One of the things we're told is that we have to do whatever we can to hold our world together. That, without our intervention and deliberate action to the contrary, things left to their own will move toward chaos. To see this, you need to look no further than the rapidly-expanding universe, becoming less and less of a tight system, or the aging human being. Like broken glass, things in our experience shatter and then just lie there until they get kicked and blown around and spread out all the more until there's no hope of even finding all of the pieces, let alone putting them back together. So we invest ourselves in holding the world together to the best of our ability because if we don't, life as we know it will disappear.

Except that what science doesn't readily tell us, what it is slower to admit if it ever admits it at all, is that life itself is the exception to everything we think we know about disorder and chaos in our universe.

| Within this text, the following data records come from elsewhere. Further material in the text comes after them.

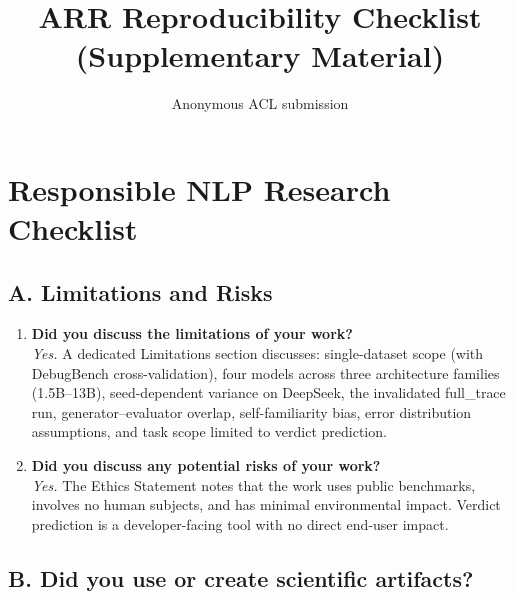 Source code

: \documentclass[11pt,a4paper]{article}
\title{ARR Reproducibility Checklist\\(Supplementary Material)}
\author{Anonymous ACL submission}
\begin{document}
\maketitle

\section*{Responsible NLP Research Checklist}

\subsection*{A. Limitations and Risks}

\begin{enumerate}
\item \textbf{Did you discuss the limitations of your work?} \\
\textit{Yes.} A dedicated Limitations section discusses: single-dataset scope (with DebugBench cross-validation), four models across three architecture families (1.5B--13B), seed-dependent variance on DeepSeek, the invalidated full\_trace run, generator--evaluator overlap, self-familiarity bias, error distribution assumptions, and task scope limited to verdict prediction.

\item \textbf{Did you discuss any potential risks of your work?} \\
\textit{Yes.} The Ethics Statement notes that the work uses public benchmarks, involves no human subjects, and has minimal environmental impact. Verdict prediction is a developer-facing tool with no direct end-user impact.
\end{enumerate}

\subsection*{B. Did you use or create scientific artifacts?}
\end{document}

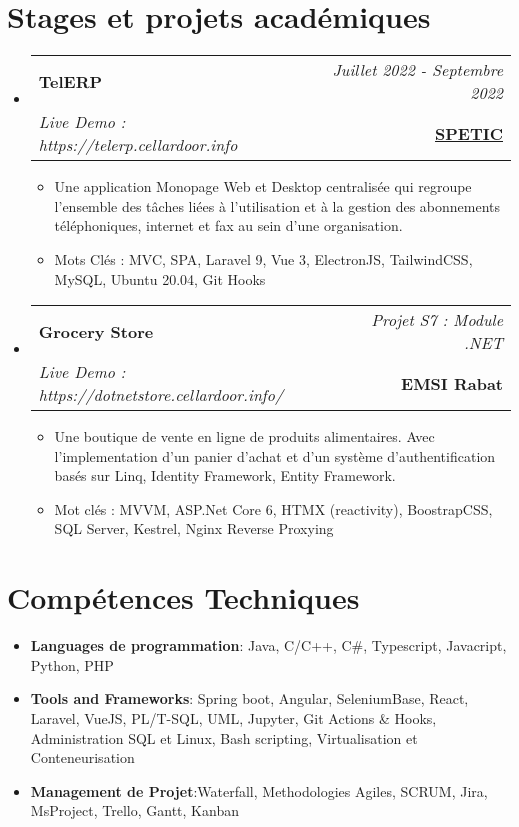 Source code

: \documentclass[a4paper,11pt]{article}
\makeatletter
\newcommand{\resumeItem}[2]{
  \item{
    \textbf{#1}{:\hspace{0.5mm}#2 \vspace{-0.5mm}}
  }
}
\newcommand{\resumeProject}[4]{
\vspace{0.5mm}\item
    \begin{tabular*}{0.98\textwidth}[t]{l@{\extracolsep{\fill}}r}
        \textbf{#1} & \textit{\footnotesize{#3}} \\
        \footnotesize{\textit{#2}} & \footnotesize{#4}
    \end{tabular*}
    \vspace{-2.4mm}
}
\newcommand{\resumeSubItem}[2]{\resumeItem{#1}{#2}\vspace{-4pt}}
\newcommand{\resumeSubHeadingListStart}{\begin{itemize}[leftmargin=*,labelsep=0mm]}
\newcommand{\resumeHeadingSkillStart}{\begin{itemize}[leftmargin=*,itemsep=1.7mm, rightmargin=2ex]}
\newcommand{\resumeItemListStart}{\begin{justify}\begin{itemize}[leftmargin=3ex, rightmargin=2ex, noitemsep,labelsep=1.2mm,itemsep=0mm]\small}
\newcommand{\resumeSubHeadingListEnd}{\end{itemize}\vspace{2mm}}
\newcommand{\resumeHeadingSkillEnd}{\end{itemize}\vspace{-2mm}}
\newcommand{\resumeItemListEnd}{\end{itemize}\end{justify}\vspace{-2mm}}
\makeatother
\begin{document}
\section{\textbf{Stages et projets académiques}}
\resumeSubHeadingListStart 
    \resumeProject
      {TelERP} 
      {Live Demo : https://telerp.cellardoor.info}
      {Juillet 2022 - Septembre 2022} 
      {\href{https://telerp.cellardoor.info}{\textbf{SPETIC}}}
        \vspace{-2mm}
      \resumeItemListStart
        \item {Une application Monopage Web et Desktop centralisée qui regroupe l'ensemble des tâches liées à l'utilisation et à la gestion des abonnements téléphoniques, internet et fax au sein d'une organisation.}
        \item {Mots Clés : MVC, SPA, Laravel 9, Vue 3, ElectronJS, TailwindCSS, MySQL, Ubuntu 20.04, Git Hooks}
      \resumeItemListEnd
      \vspace{-3mm}
    \resumeProject
      {Grocery Store} 
    {Live Demo : https://dotnetstore.cellardoor.info/}
      {Projet S7 : Module .NET} 
      {{\textbf{EMSI Rabat}}}
    \vspace{-2mm}
      \resumeItemListStart
        \item {Une boutique de vente en ligne de produits alimentaires. Avec l'implementation d'un panier d'achat et d'un système d'authentification basés sur Linq, Identity Framework, Entity Framework.}
        \item {Mot clés : MVVM, ASP.Net Core 6, HTMX (reactivity), BoostrapCSS, SQL Server, Kestrel, Nginx Reverse Proxying }
      \resumeItemListEnd
     \vspace{-2mm}
\resumeSubHeadingListEnd
\vspace{-7mm}

\section{\textbf{Compétences Techniques}}
 \resumeHeadingSkillStart
  \resumeSubItem{Languages de programmation} 
    { Java, C/C++, C\#, Typescript, Javacript, Python, PHP}
    \vspace{-0.5mm} 
 \resumeSubItem{Tools and Frameworks} 
    { Spring boot, Angular, SeleniumBase, React, Laravel, VueJS, PL/T-SQL, UML, Jupyter, Git Actions \& Hooks, Administration SQL et Linux, Bash scripting, Virtualisation et Conteneurisation} 
    \vspace{-0.5mm} 
    \resumeSubItem{Management de Projet} 
    {Waterfall, Methodologies Agiles, SCRUM, Jira, MsProject, Trello, Gantt, Kanban} 
    \vspace{-0.5mm} 
 \resumeHeadingSkillEnd
\vspace{-2mm}
\end{document}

Life doesn't tend toward chaos; it tends toward healing.

Think about it. When you break a bone, it doesn't just shatter and start spreading out, taking more and more of the bone structure with it; it does everything it can to build bridges between its broken pieces and become whole again. Deformed, perhaps, without help, but it's working to become hole.

Or look at a tree that's been cut down to its stump. It doesn't take long before a new shoot appears, right out of the middle of the stump, reaching toward heaven and growing leaves again. The tree is tending toward life, regenerating itself to live again.

How many times have you cut your grass this year? And last year? And the year before that. We chop off a huge chunk of our lawns, and it finds a way to grow back. It doesn't just take the hit and start destroying itself; it always, always tries to come back.

Look at the ways that life in our universe heals, that it always works toward living again, no matter the odds. Science doesn't talk about that. Science doesn't tell us that. Science tells us that unless we hold ourselves together, we'll die.

Spoiler alert: we're going to die anyway. But that's what makes life all the more amazing. In a world that's tending toward death, that is on a path toward death, life pushes through and tends toward life anyway. It tends toward healing anyway. Even knowing it will one day die, it does everything that it can to live.

Not only is that breathtaking and not only should it lead us to wonder what it is about life that is so persistent, so resilient, so contrary to what we think we know about the universe, but it ought to lead us to ask questions about our universe itself. The greatest of these questions is this: what in our universe is truly inanimate? And what is alive?

For if there is the breath of life in the universe itself, then its rapid expansion isn't degeneration into chaos; it's a tendency toward healing and wholeness. We're not getting further from our center; we're getting closer to our place. Is the universe stagnant and stale and inanimate...or is it alive?

It could change the entire way we look at science.

It should change the entire way we look at life.

We don't have to hold it all together; we don't even have to hold ourselves together. We are living in dying bodies, but we tend toward life. We tend toward healing. At every turn, we are working by the innate wisdom of God in His creation to live, and to live abundantly.

Most often, we just have to learn to stop working against it.